- REQUIRED WORK -
Where in the entries below does "rexp" appear? Copy every line that has it.

- LISTED ENTRIES -
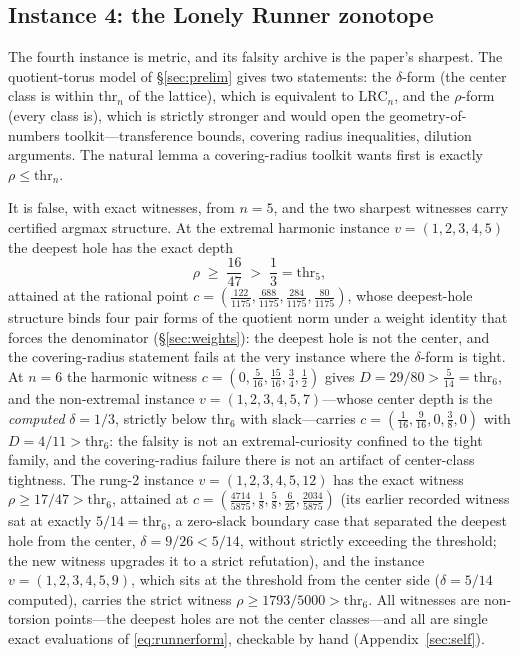 \documentclass[11pt,a4paper]{article}
\numberwithin{equation}{section}
\theoremstyle{plain}
\theoremstyle{definition}
\theoremstyle{remark}
\newcommand{\lrc}{\mathrm{LRC}}
\begin{document}
\subsection{Instance 4: the Lonely Runner zonotope}\label{sec:tm-zono}

The fourth instance is metric, and its falsity archive is the paper's
sharpest. The quotient-torus model of \S\ref{sec:prelim} gives two
statements: the $\delta$-form (the center class is within
$\mathrm{thr}_n$ of the lattice), which is equivalent to $\lrc_n$, and
the $\rho$-form (every class is), which is strictly stronger and would
open the geometry-of-numbers toolkit---transference bounds, covering
radius inequalities, dilution arguments. The natural lemma a
covering-radius toolkit wants first is exactly $\rho\le\mathrm{thr}_n$.

It is false, with exact witnesses, from $n=5$, and the two sharpest
witnesses carry certified argmax structure. At the extremal harmonic
instance $v=(1,2,3,4,5)$ the deepest hole has the exact depth
\[
\rho\;\ge\;\frac{16}{47}\;>\;\frac13=\mathrm{thr}_5,
\]
attained at the rational point
$c=(\tfrac{122}{1175},\tfrac{688}{1175},\tfrac{284}{1175},
\tfrac{80}{1175})$, whose deepest-hole structure binds four pair forms
of the quotient norm under a weight identity that forces the denominator
(\S\ref{sec:weights}): the deepest hole is not the center, and the
covering-radius statement fails at the very instance where the
$\delta$-form is tight. At $n=6$ the harmonic witness
$c=(0,\tfrac5{16},\tfrac{15}{16},\tfrac34,\tfrac12)$ gives
$D=29/80>\tfrac5{14}=\mathrm{thr}_6$, and the non-extremal instance
$v=(1,2,3,4,5,7)$---whose center depth is the \emph{computed}
$\delta=1/3$, strictly below $\mathrm{thr}_6$ with slack---carries
$c=(\tfrac1{16},\tfrac9{16},0,\tfrac38,0)$
with $D=4/11>\mathrm{thr}_6$: the falsity is not an extremal-curiosity
confined to the tight family, and the covering-radius failure there is
not an artifact of center-class tightness. The rung-2 instance
$v=(1,2,3,4,5,12)$ has the exact witness $\rho\ge17/47>\mathrm{thr}_6$,
attained at
$c=(\tfrac{4714}{5875},\tfrac18,\tfrac58,\tfrac6{25},
\tfrac{2034}{5875})$ (its earlier recorded witness sat at exactly
$5/14=\mathrm{thr}_6$, a zero-slack boundary case that separated the
deepest hole from the center, $\delta=9/26<5/14$, without strictly
exceeding the threshold; the new witness upgrades it to a strict
refutation), and the instance $v=(1,2,3,4,5,9)$, which sits at the
threshold from the center side ($\delta=5/14$ computed), carries the
strict witness $\rho\ge 1793/5000>\mathrm{thr}_6$. All witnesses are
non-torsion points---the deepest holes are
not the center classes---and all are single exact evaluations of
\eqref{eq:runnerform}, checkable by hand (Appendix~\ref{sec:self}).
\end{document}

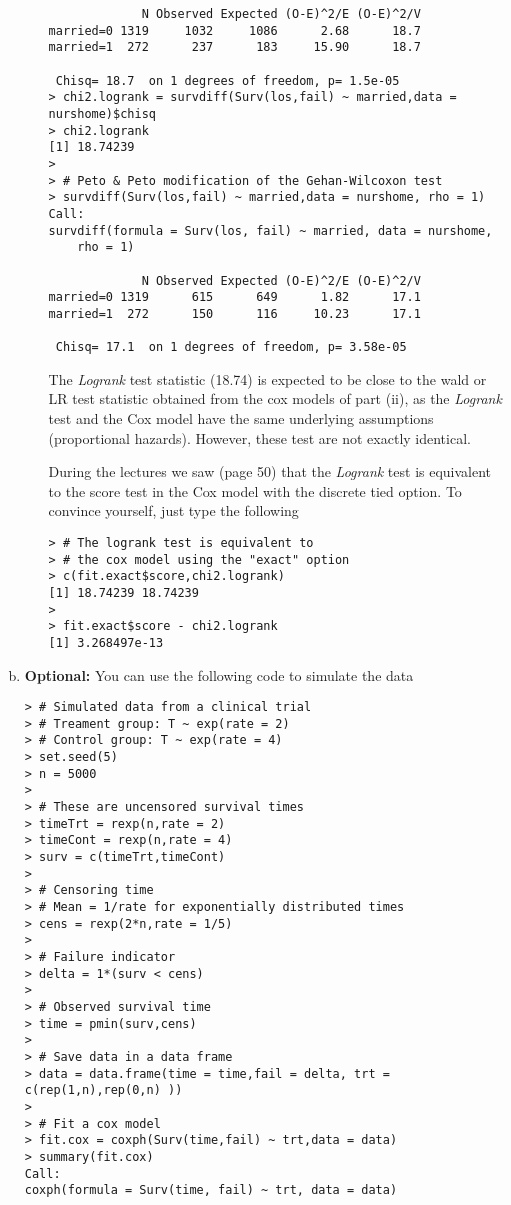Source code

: \begin{enumerate}[(a)]
\begin{enumerate}[(i)]
\begin{footnotesize}
\begin{verbatim}
             N Observed Expected (O-E)^2/E (O-E)^2/V
married=0 1319     1032     1086      2.68      18.7
married=1  272      237      183     15.90      18.7

 Chisq= 18.7  on 1 degrees of freedom, p= 1.5e-05 
> chi2.logrank = survdiff(Surv(los,fail) ~ married,data = nurshome)$chisq
> chi2.logrank
[1] 18.74239
> 
> # Peto & Peto modification of the Gehan-Wilcoxon test
> survdiff(Surv(los,fail) ~ married,data = nurshome, rho = 1)
Call:
survdiff(formula = Surv(los, fail) ~ married, data = nurshome, 
    rho = 1)

             N Observed Expected (O-E)^2/E (O-E)^2/V
married=0 1319      615      649      1.82      17.1
married=1  272      150      116     10.23      17.1

 Chisq= 17.1  on 1 degrees of freedom, p= 3.58e-05 
\end{verbatim}
\end{footnotesize}
The \emph{Logrank} test statistic (18.74) is expected to be close to the wald or LR test statistic obtained from the cox models of part (ii), as the \emph{Logrank} test and the Cox model have the same underlying assumptions (proportional hazards). However, these test are not exactly identical. 

During the lectures we saw (page 50) that the \emph{Logrank} test
is equivalent to the score test in the Cox model with the discrete tied option. To convince yourself, just type the following
\begin{footnotesize}
\begin{verbatim}
> # The logrank test is equivalent to 
> # the cox model using the "exact" option
> c(fit.exact$score,chi2.logrank)
[1] 18.74239 18.74239
> 
> fit.exact$score - chi2.logrank
[1] 3.268497e-13
\end{verbatim}
\end{footnotesize}
\end{enumerate}
\item \textbf{Optional:} You can use the following code to simulate the data
\begin{footnotesize}
\begin{verbatim}
> # Simulated data from a clinical trial
> # Treament group: T ~ exp(rate = 2)
> # Control group: T ~ exp(rate = 4)
> set.seed(5)
> n = 5000
> 
> # These are uncensored survival times
> timeTrt = rexp(n,rate = 2)
> timeCont = rexp(n,rate = 4)
> surv = c(timeTrt,timeCont)
> 
> # Censoring time
> # Mean = 1/rate for exponentially distributed times
> cens = rexp(2*n,rate = 1/5)
> 
> # Failure indicator
> delta = 1*(surv < cens) 
> 
> # Observed survival time
> time = pmin(surv,cens)
> 
> # Save data in a data frame
> data = data.frame(time = time,fail = delta, trt = c(rep(1,n),rep(0,n) ))
> 
> # Fit a cox model
> fit.cox = coxph(Surv(time,fail) ~ trt,data = data)
> summary(fit.cox)
Call:
coxph(formula = Surv(time, fail) ~ trt, data = data)


\end{verbatim}
\end{footnotesize}
\end{enumerate}
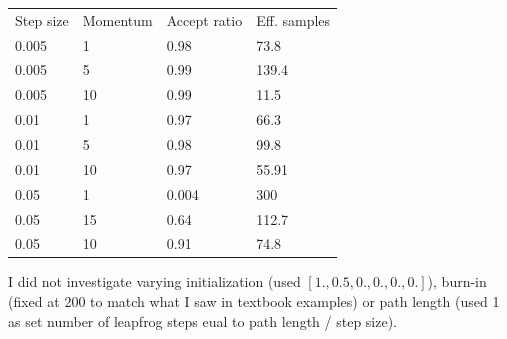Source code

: \documentclass[12pt,letterpaper,twoside]{article}
\begin{document}
\begin{table}[H]
    \begin{tabular}{llll}
        Step size    & Momentum     & Accept ratio      & Eff. samples          \\
        0.005        & 1            & 0.98              & 73.8                  \\ 
        0.005        & 5            & 0.99              & 139.4                 \\
        0.005        & 10           & 0.99              & 11.5                  \\
        0.01         & 1            & 0.97              & 66.3                  \\
        0.01         & 5            & 0.98              & 99.8                  \\
        0.01         & 10           & 0.97              & 55.91                 \\
        0.05         & 1            & 0.004             & 300                   \\
        0.05         & 15           & 0.64              & 112.7                 \\
        0.05         & 10           & 0.91              & 74.8                  \\      
    \end{tabular}
\end{table}

I did not investigate varying initialization (used $[1., 0.5, 0., 0., 0., 0.]$), 
burn-in (fixed at 200 to match what I saw in textbook examples) or path length
(used 1 as set number of leapfrog steps eual to path length / step size).
\end{document}
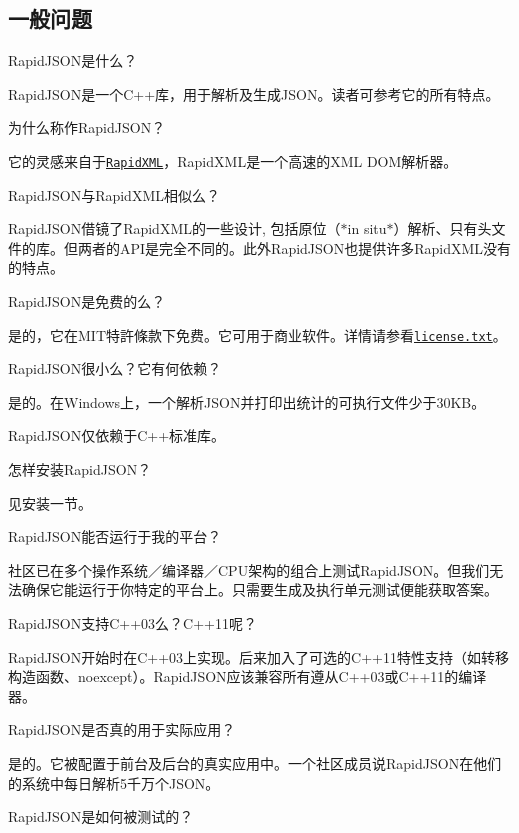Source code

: \subsection*{一般问题}


\begin{DoxyEnumerate}
\item Rapid\+J\+S\+O\+N是什么？

Rapid\+J\+S\+O\+N是一个\+C++库，用于解析及生成\+J\+S\+O\+N。读者可参考它的所有特点。
\item 为什么称作\+Rapid\+J\+S\+O\+N？

它的灵感来自于\href{http://rapidxml.sourceforge.net/}{\tt Rapid\+X\+ML}，\+Rapid\+X\+M\+L是一个高速的\+X\+ML D\+O\+M解析器。
\item Rapid\+J\+S\+O\+N与\+Rapid\+X\+M\+L相似么？

Rapid\+J\+S\+O\+N借镜了\+Rapid\+X\+M\+L的一些设计, 包括原位（$\ast$in situ$\ast$）解析、只有头文件的库。但两者的\+A\+P\+I是完全不同的。此外\+Rapid\+J\+S\+O\+N也提供许多\+Rapid\+X\+M\+L没有的特点。
\item Rapid\+J\+S\+O\+N是免费的么？

是的，它在\+M\+I\+T特許條款下免费。它可用于商业软件。详情请参看\href{https://github.com/miloyip/rapidjson/blob/master/license.txt}{\tt license.\+txt}。
\item Rapid\+J\+S\+O\+N很小么？它有何依赖？

是的。在\+Windows上，一个解析\+J\+S\+O\+N并打印出统计的可执行文件少于30\+K\+B。

Rapid\+J\+S\+O\+N仅依赖于\+C++标准库。
\item 怎样安装\+Rapid\+J\+S\+O\+N？

见安装一节。
\item Rapid\+J\+S\+O\+N能否运行于我的平台？

社区已在多个操作系统／编译器／\+C\+P\+U架构的组合上测试\+Rapid\+J\+S\+O\+N。但我们无法确保它能运行于你特定的平台上。只需要生成及执行单元测试便能获取答案。
\item Rapid\+J\+S\+O\+N支持\+C++03么？\+C++11呢？

Rapid\+J\+S\+O\+N开始时在\+C++03上实现。后来加入了可选的\+C++11特性支持（如转移构造函数、{\ttfamily noexcept}）。\+Rapid\+J\+S\+O\+N应该兼容所有遵从\+C++03或\+C++11的编译器。
\item Rapid\+J\+S\+O\+N是否真的用于实际应用？

是的。它被配置于前台及后台的真实应用中。一个社区成员说\+Rapid\+J\+S\+O\+N在他们的系统中每日解析5千万个\+J\+S\+O\+N。
\item Rapid\+J\+S\+O\+N是如何被测试的？


\end{DoxyEnumerate}
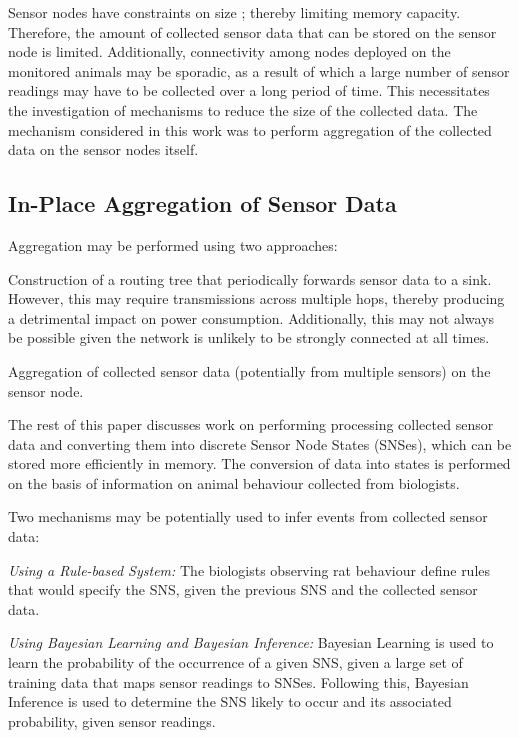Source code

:\documentclass{sig-alternate-10pt}
\begin{document}
Sensor nodes have constraints on size \cite{SensorSurveyAkyildiz:2002}; thereby limiting memory capacity. Therefore, the amount of collected sensor data that
can be stored on the sensor node is limited. Additionally, connectivity among
nodes deployed on the monitored animals may be sporadic, as a result of which a
large number of sensor readings may have to be collected over a long period of time. This necessitates the investigation of mechanisms to reduce the size of the collected data. The mechanism considered in this work was to perform aggregation of the collected data on the sensor nodes itself.

\subsection{In-Place Aggregation of Sensor Data} \label{subsec:InplaceAggregation}

Aggregation may be performed using two approaches:

\begin{compactitem}
  \item Construction of a routing tree that periodically forwards sensor data to a sink.
  However, this may require transmissions across multiple hops, thereby producing a
  detrimental impact on power consumption. Additionally, this may not always be possible given the network is unlikely to be strongly connected at all times.
  \item Aggregation of collected sensor data (potentially from multiple sensors) on
  the sensor node.
\end{compactitem}

The rest of this paper discusses work on performing processing collected sensor
data and converting them into discrete Sensor Node States (SNSes), which can
be stored more
efficiently in memory. The conversion of data into states  is performed on
the basis of information on animal behaviour collected from biologists.

Two mechanisms may be potentially used to infer events from collected sensor
data:

\begin{compactitem}
  \item \emph{Using a Rule-based System:} The biologists observing rat behaviour
  define rules that would specify the SNS, given the previous SNS and the collected
  sensor data. 
  \item  \emph{Using Bayesian Learning and Bayesian Inference:} Bayesian
  Learning is used to learn the probability of the occurrence of a given SNS, given
  a large set of training data that maps sensor readings to SNSes. Following this,
  Bayesian Inference is used to determine the
  SNS likely to occur and its associated probability, given sensor readings.  
\end{compactitem} 
\end{document}
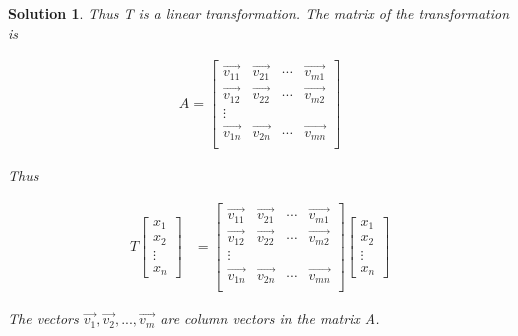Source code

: \documentclass{article}
\newtheorem*{solution}{Solution}
\begin{document}
\begin{solution}
Thus T is a linear transformation. The matrix of the transformation is

\begin{align*}
A = \begin{bmatrix}
\vec{v_{11}} & \vec{v_{21}} & \cdots & \vec{v_{m1}} \\
\vec{v_{12}} & \vec{v_{22}} & \cdots & \vec{v_{m2}} \\
\vdots \\
\vec{v_{1n}} & \vec{v_{2n}} & \cdots & \vec{v_{mn}} \\
\end{bmatrix}
\end{align*}

Thus 

\begin{align*}
T \begin{bmatrix} x_{1} \\ x_{2} \\ \vdots \\ x_{n} \end{bmatrix} &= \begin{bmatrix}
\vec{v_{11}} & \vec{v_{21}} & \cdots & \vec{v_{m1}} \\
\vec{v_{12}} & \vec{v_{22}} & \cdots & \vec{v_{m2}} \\
\vdots \\
\vec{v_{1n}} & \vec{v_{2n}} & \cdots & \vec{v_{mn}} \\
\end{bmatrix} 
\begin{bmatrix} x_{1} \\ x_{2} \\ \vdots \\ x_{n} \end{bmatrix}
\end{align*}

The vectors $\vec{v_{1}}, \vec{v_{2}}, ..., \vec{v_{m}}$ are column vectors in the matrix A.
\end{solution}
\end{document}
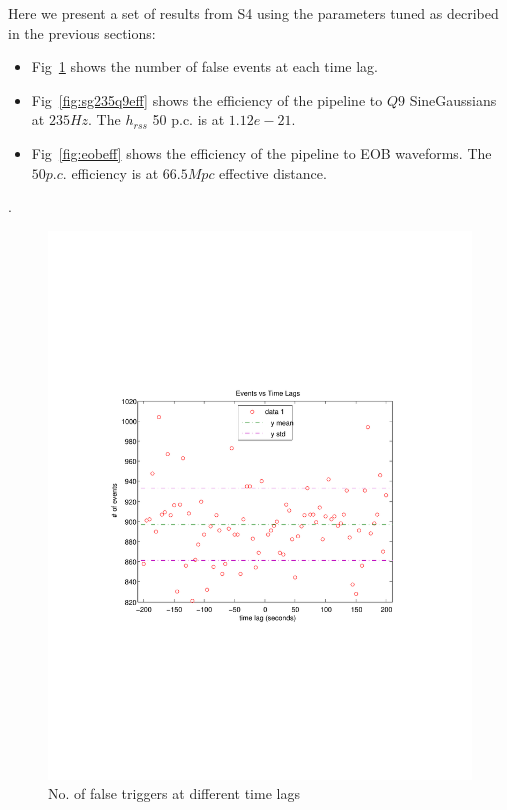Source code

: Here we present a set of results from S4 using the parameters tuned
as decribed in the previous sections:
\begin{itemize}
\item Fig~\ref{fig:eventsvstimelag} shows the number of false events 
at each time lag.
\item Fig~\ref{fig:sg235q9eff} shows the efficiency of the pipeline to 
$Q9$ SineGaussians at $235 Hz$. The $h_{rss}$ 50 p.c. is at $1.12e-21$.
\item Fig~\ref{fig:eobeff} shows the efficiency of the pipeline to 
EOB waveforms. The $50 p.c.$ efficiency is at $66.5 Mpc$ effective distance.   
\end{itemize}.
\begin{figure}[h]
\begin{center}
\includegraphics[width=1.0\textwidth]{figures/eventsvstimelag_20050829_1}
\caption{No. of false triggers at different time lags}
\label{fig:eventsvstimelag}
\end{center}
\end{figure}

- OUTPUT BELOW -
> timeTrt = rexp(n,rate = 2)
> timeCont = rexp(n,rate = 4)
> cens = rexp(2*n,rate = 1/5)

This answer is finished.